Conflict is like stress – we need a little to make life interesting.
Conflict is at the core of good fiction. I’m not talking about violent conflict like war, although that is often an outward manifestation of characters’ inner conflicts.
The most powerful conflict is between reality and desire. Ad copywriters are masters of using this conflict to persuade millions of people to buy products to solve it.
All you have to do is look at the diet industry in the United States. How many of us desire to be slim and fit but are nowhere near that ideal? We live with the conflict between our desire to be fit and the reality that we don’t eat right or get enough exercise. Along comes someone with a pill or an exercise gadget.
“If you use this product, it will make it easier to achieve your desire,” is the pitch.
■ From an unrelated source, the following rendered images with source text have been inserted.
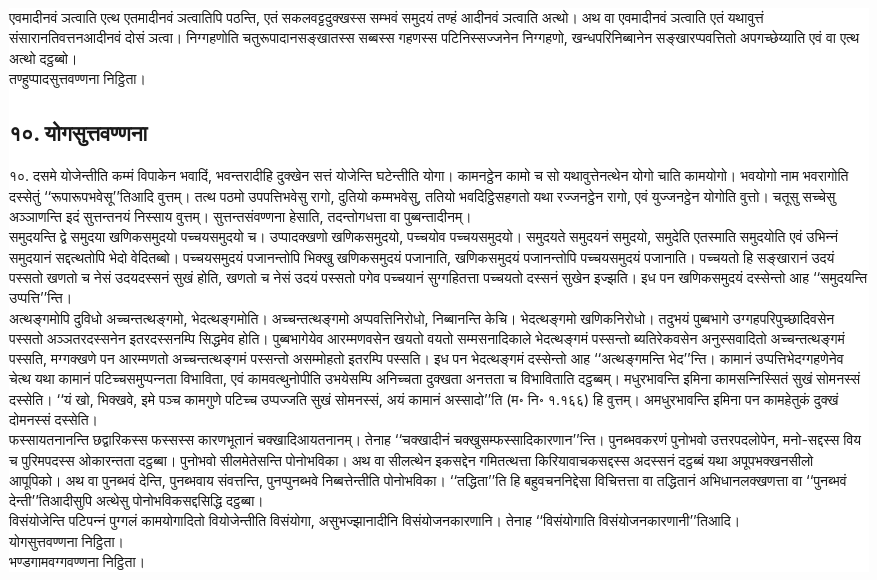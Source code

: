 एवमादीनवं ञत्वाति एत्थ एतमादीनवं ञत्वातिपि पठन्ति, एतं सकलवट्टदुक्खस्स सम्भवं समुदयं तण्हं आदीनवं ञत्वाति अत्थो। अथ वा एवमादीनवं ञत्वाति एतं यथावुत्तं संसारानतिवत्तनआदीनवं दोसं ञत्वा। निग्गहणोति चतुरूपादानसङ्खातस्स सब्बस्स गहणस्स पटिनिस्सज्‍जनेन निग्गहणो, खन्धपरिनिब्बानेन सङ्खारप्पवत्तितो अपगच्छेय्याति एवं वा एत्थ अत्थो दट्ठब्बो।  
तण्हुप्पादसुत्तवण्णना निट्ठिता।  


## १०. योगसुत्तवण्णना

१०. दसमे योजेन्तीति कम्मं विपाकेन भवादिं, भवन्तरादीहि दुक्खेन सत्तं योजेन्ति घटेन्तीति योगा। कामनट्ठेन कामो च सो यथावुत्तेनत्थेन योगो चाति कामयोगो। भवयोगो नाम भवरागोति दस्सेतुं ‘‘रूपारूपभवेसू’’तिआदि वुत्तम्। तत्थ पठमो उपपत्तिभवेसु रागो, दुतियो कम्मभवेसु, ततियो भवदिट्ठिसहगतो यथा रज्‍जनट्ठेन रागो, एवं युज्‍जनट्ठेन योगोति वुत्तो। चतूसु सच्‍चेसु अञ्‍ञाणन्ति इदं सुत्तन्तनयं निस्साय वुत्तम्। सुत्तन्तसंवण्णना हेसाति, तदन्तोगधत्ता वा पुब्बन्तादीनम्।  
समुदयन्ति द्वे समुदया खणिकसमुदयो पच्‍चयसमुदयो च। उप्पादक्खणो खणिकसमुदयो, पच्‍चयोव पच्‍चयसमुदयो। समुदयते समुदयनं समुदयो, समुदेति एतस्माति समुदयोति एवं उभिन्‍नं समुदयानं सद्दत्थतोपि भेदो वेदितब्बो। पच्‍चयसमुदयं पजानन्तोपि भिक्खु खणिकसमुदयं पजानाति, खणिकसमुदयं पजानन्तोपि पच्‍चयसमुदयं पजानाति। पच्‍चयतो हि सङ्खारानं उदयं पस्सतो खणतो च नेसं उदयदस्सनं सुखं होति, खणतो च नेसं उदयं पस्सतो पगेव पच्‍चयानं सुग्गहितत्ता पच्‍चयतो दस्सनं सुखेन इज्झति। इध पन खणिकसमुदयं दस्सेन्तो आह ‘‘समुदयन्ति उप्पत्ति’’न्ति।  
अत्थङ्गमोपि दुविधो अच्‍चन्तत्थङ्गमो, भेदत्थङ्गमोति। अच्‍चन्तत्थङ्गमो अप्पवत्तिनिरोधो, निब्बानन्ति केचि। भेदत्थङ्गमो खणिकनिरोधो। तदुभयं पुब्बभागे उग्गहपरिपुच्छादिवसेन पस्सतो अञ्‍ञतरदस्सनेन इतरदस्सनम्पि सिद्धमेव होति। पुब्बभागेयेव आरम्मणवसेन खयतो वयतो सम्मसनादिकाले भेदत्थङ्गमं पस्सन्तो ब्यतिरेकवसेन अनुस्सवादितो अच्‍चन्तत्थङ्गमं पस्सति, मग्गक्खणे पन आरम्मणतो अच्‍चन्तत्थङ्गमं पस्सन्तो असम्मोहतो इतरम्पि पस्सति। इध पन भेदत्थङ्गमं दस्सेन्तो आह ‘‘अत्थङ्गमन्ति भेद’’न्ति। कामानं उप्पत्तिभेदग्गहणेनेव चेत्थ यथा कामानं पटिच्‍चसमुप्पन्‍नता विभाविता, एवं कामवत्थुनोपीति उभयेसम्पि अनिच्‍चता दुक्खता अनत्तता च विभाविताति दट्ठब्बम्। मधुरभावन्ति इमिना कामसन्‍निस्सितं सुखं सोमनस्सं दस्सेति। ‘‘यं खो, भिक्खवे, इमे पञ्‍च कामगुणे पटिच्‍च उप्पज्‍जति सुखं सोमनस्सं, अयं कामानं अस्सादो’’ति (म॰ नि॰ १.१६६) हि वुत्तम्। अमधुरभावन्ति इमिना पन कामहेतुकं दुक्खं दोमनस्सं दस्सेति।  
फस्सायतनानन्ति छद्वारिकस्स फस्सस्स कारणभूतानं चक्खादिआयतनानम्। तेनाह ‘‘चक्खादीनं चक्खुसम्फस्सादिकारणान’’न्ति। पुनब्भवकरणं पुनोभवो उत्तरपदलोपेन, मनो-सद्दस्स विय च पुरिमपदस्स ओकारन्तता दट्ठब्बा। पुनोभवो सीलमेतेसन्ति पोनोभविका। अथ वा सीलत्थेन इकसद्देन गमितत्थत्ता किरियावाचकसद्दस्स अदस्सनं दट्ठब्बं यथा अपूपभक्खनसीलो आपूपिको। अथ वा पुनब्भवं देन्ति, पुनब्भवाय संवत्तन्ति, पुनप्पुनब्भवे निब्बत्तेन्तीति पोनोभविका। ‘‘तद्धिता’’ति हि बहुवचननिद्देसा विचित्तत्ता वा तद्धितानं अभिधानलक्खणत्ता वा ‘‘पुनब्भवं देन्ती’’तिआदीसुपि अत्थेसु पोनोभविकसद्दसिद्धि दट्ठब्बा।  
विसंयोजेन्ति पटिपन्‍नं पुग्गलं कामयोगादितो वियोजेन्तीति विसंयोगा, असुभज्झानादीनि विसंयोजनकारणानि। तेनाह ‘‘विसंयोगाति विसंयोजनकारणानी’’तिआदि।  
योगसुत्तवण्णना निट्ठिता।  
भण्डगामवग्गवण्णना निट्ठिता।  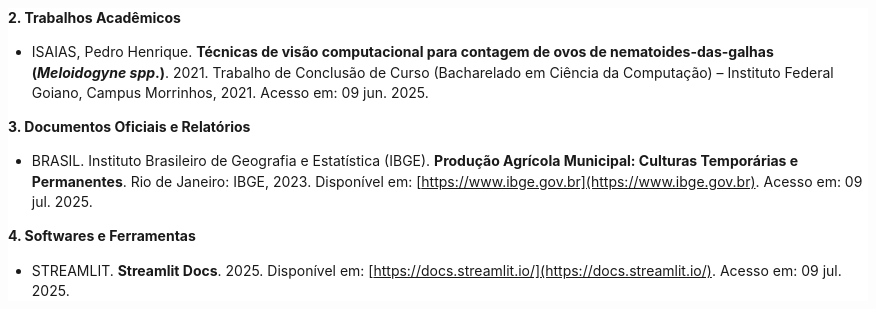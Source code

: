 **2. Trabalhos Acadêmicos**

* ISAIAS, Pedro Henrique. **Técnicas de visão computacional para contagem de ovos de nematoides-das-galhas (*Meloidogyne spp*.)**. 2021. Trabalho de Conclusão de Curso (Bacharelado em Ciência da Computação) – Instituto Federal Goiano, Campus Morrinhos, 2021. Acesso em: 09 jun. 2025.

**3. Documentos Oficiais e Relatórios**

* BRASIL. Instituto Brasileiro de Geografia e Estatística (IBGE). **Produção Agrícola Municipal: Culturas Temporárias e Permanentes**. Rio de Janeiro: IBGE, 2023. Disponível em: [https://www.ibge.gov.br](https://www.ibge.gov.br). Acesso em: 09 jul. 2025.

**4. Softwares e Ferramentas**

* STREAMLIT. **Streamlit Docs**. 2025. Disponível em: [https://docs.streamlit.io/](https://docs.streamlit.io/). Acesso em: 09 jul. 2025.
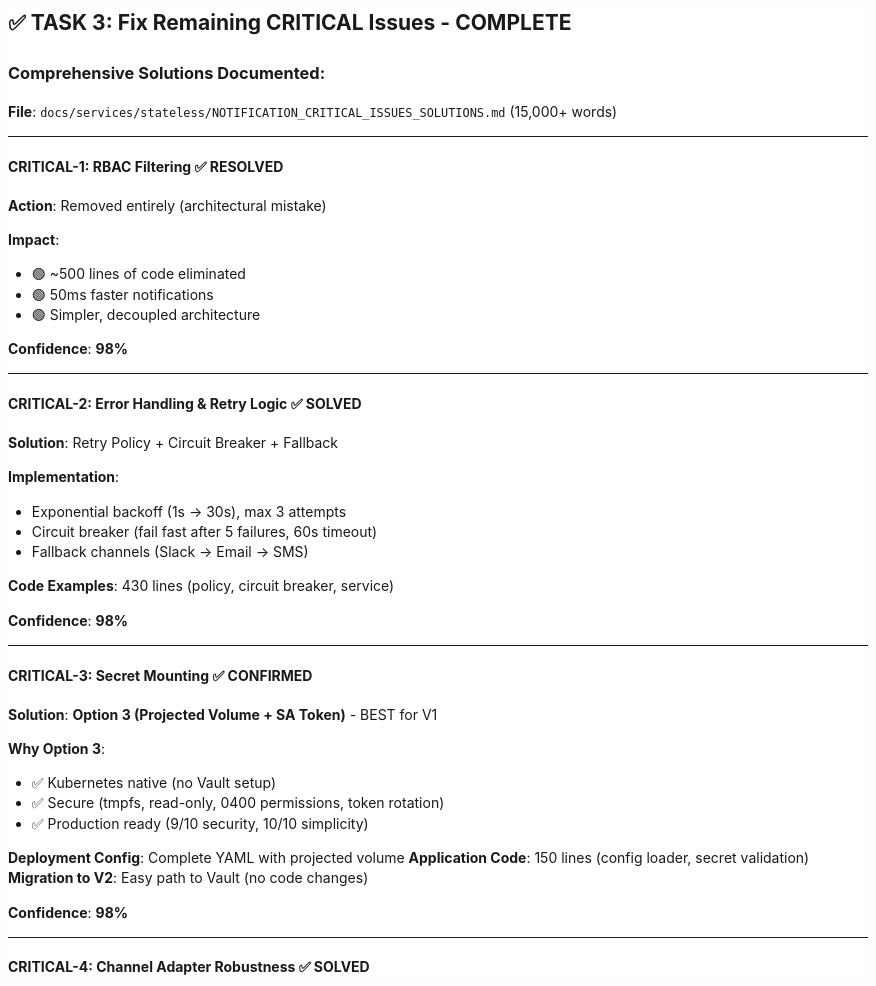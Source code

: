 
## ✅ **TASK 3: Fix Remaining CRITICAL Issues** - COMPLETE

### **Comprehensive Solutions Documented**:

**File**: `docs/services/stateless/NOTIFICATION_CRITICAL_ISSUES_SOLUTIONS.md` (15,000+ words)

---

#### **CRITICAL-1: RBAC Filtering** ✅ **RESOLVED**

**Action**: Removed entirely (architectural mistake)

**Impact**:
- 🟢 ~500 lines of code eliminated
- 🟢 50ms faster notifications
- 🟢 Simpler, decoupled architecture

**Confidence**: **98%**

---

#### **CRITICAL-2: Error Handling & Retry Logic** ✅ **SOLVED**

**Solution**: Retry Policy + Circuit Breaker + Fallback

**Implementation**:
- Exponential backoff (1s → 30s), max 3 attempts
- Circuit breaker (fail fast after 5 failures, 60s timeout)
- Fallback channels (Slack → Email → SMS)

**Code Examples**: 430 lines (policy, circuit breaker, service)

**Confidence**: **98%**

---

#### **CRITICAL-3: Secret Mounting** ✅ **CONFIRMED**

**Solution**: **Option 3 (Projected Volume + SA Token)** - BEST for V1

**Why Option 3**:
- ✅ Kubernetes native (no Vault setup)
- ✅ Secure (tmpfs, read-only, 0400 permissions, token rotation)
- ✅ Production ready (9/10 security, 10/10 simplicity)

**Deployment Config**: Complete YAML with projected volume
**Application Code**: 150 lines (config loader, secret validation)
**Migration to V2**: Easy path to Vault (no code changes)

**Confidence**: **98%**

---

#### **CRITICAL-4: Channel Adapter Robustness** ✅ **SOLVED**
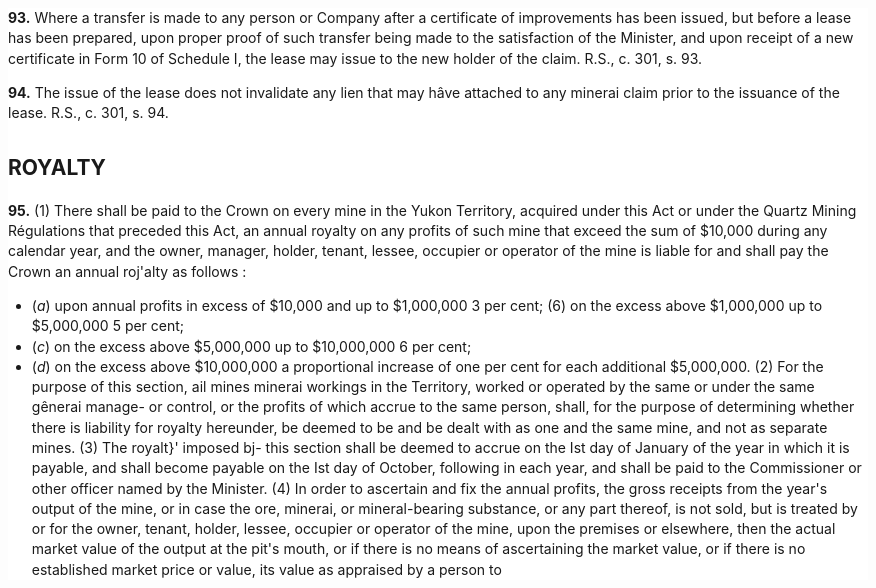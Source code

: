 **93.** Where a transfer is made to any person
or Company after a certificate of improvements
has been issued, but before a lease has been
prepared, upon proper proof of such transfer
being made to the satisfaction of the Minister,
and upon receipt of a new certificate in Form
10 of Schedule I, the lease may issue to the
new holder of the claim. R.S., c. 301, s. 93.

**94.** The issue of the lease does not
invalidate any lien that may hâve attached
to any minerai claim prior to the issuance of
the lease. R.S., c. 301, s. 94.

## ROYALTY

**95.** (1) There shall be paid to the Crown
on every mine in the Yukon Territory,
acquired under this Act or under the Quartz
Mining Régulations that preceded this Act,
an annual royalty on any profits of such mine
that exceed the sum of $10,000 during any
calendar year, and the owner, manager,
holder, tenant, lessee, occupier or operator of
the mine is liable for and shall pay the Crown
an annual roj'alty as follows :
  * (_a_) upon annual profits in excess of $10,000
and up to $1,000,000 3 per cent;
(6) on the excess above $1,000,000 up to
$5,000,000 5 per cent;
  * (_c_) on the excess above $5,000,000 up to
$10,000,000 6 per cent;
  * (_d_) on the excess above $10,000,000 a
proportional increase of one per cent for
each additional $5,000,000.
(2) For the purpose of this section, ail mines
minerai workings in the Territory,
worked or operated by the same
or under the same gênerai manage-
or control, or the profits of which accrue
to the same person, shall, for the purpose of
determining whether there is liability for
royalty hereunder, be deemed to be and be
dealt with as one and the same mine, and not
as separate mines.
(3) The royalt}' imposed bj- this section
shall be deemed to accrue on the Ist day of
January of the year in which it is payable,
and shall become payable on the Ist day of
October, following in each year, and shall be
paid to the Commissioner or other officer
named by the Minister.
(4) In order to ascertain and fix the annual
profits, the gross receipts from the year's
output of the mine, or in case the ore, minerai,
or mineral-bearing substance, or any part
thereof, is not sold, but is treated by or for
the owner, tenant, holder, lessee, occupier or
operator of the mine, upon the premises or
elsewhere, then the actual market value of
the output at the pit's mouth, or if there is
no means of ascertaining the market value, or
if there is no established market price or
value, its value as appraised by a person to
Need another example? How about life insurance? Pay attention to all the commercials directed at middle-aged folks. They know the Grim Reaper is lurking. They’re beginning to attend more funerals than baby showers. They don’t want to leave a mess for their children to deal with, but they never bought life insurance.
The conflict is between the reality that the older a person gets, the harder it is to get life insurance, and the desire to lessen the burden on survivors. Never fear! There’s a policy for that!
Often we forget we’re in the business of helping solve the conflict between what our customers or clients desire and what their reality is. The trick is to determine the needs gap – the gap between the state of reality at this point and the desired state. Once we know that, we’re much better equipped to show how we can help resolve the conflict.
Tapping into and using conflict in writing isn’t all that easy. If it was, we’d all be millionaires!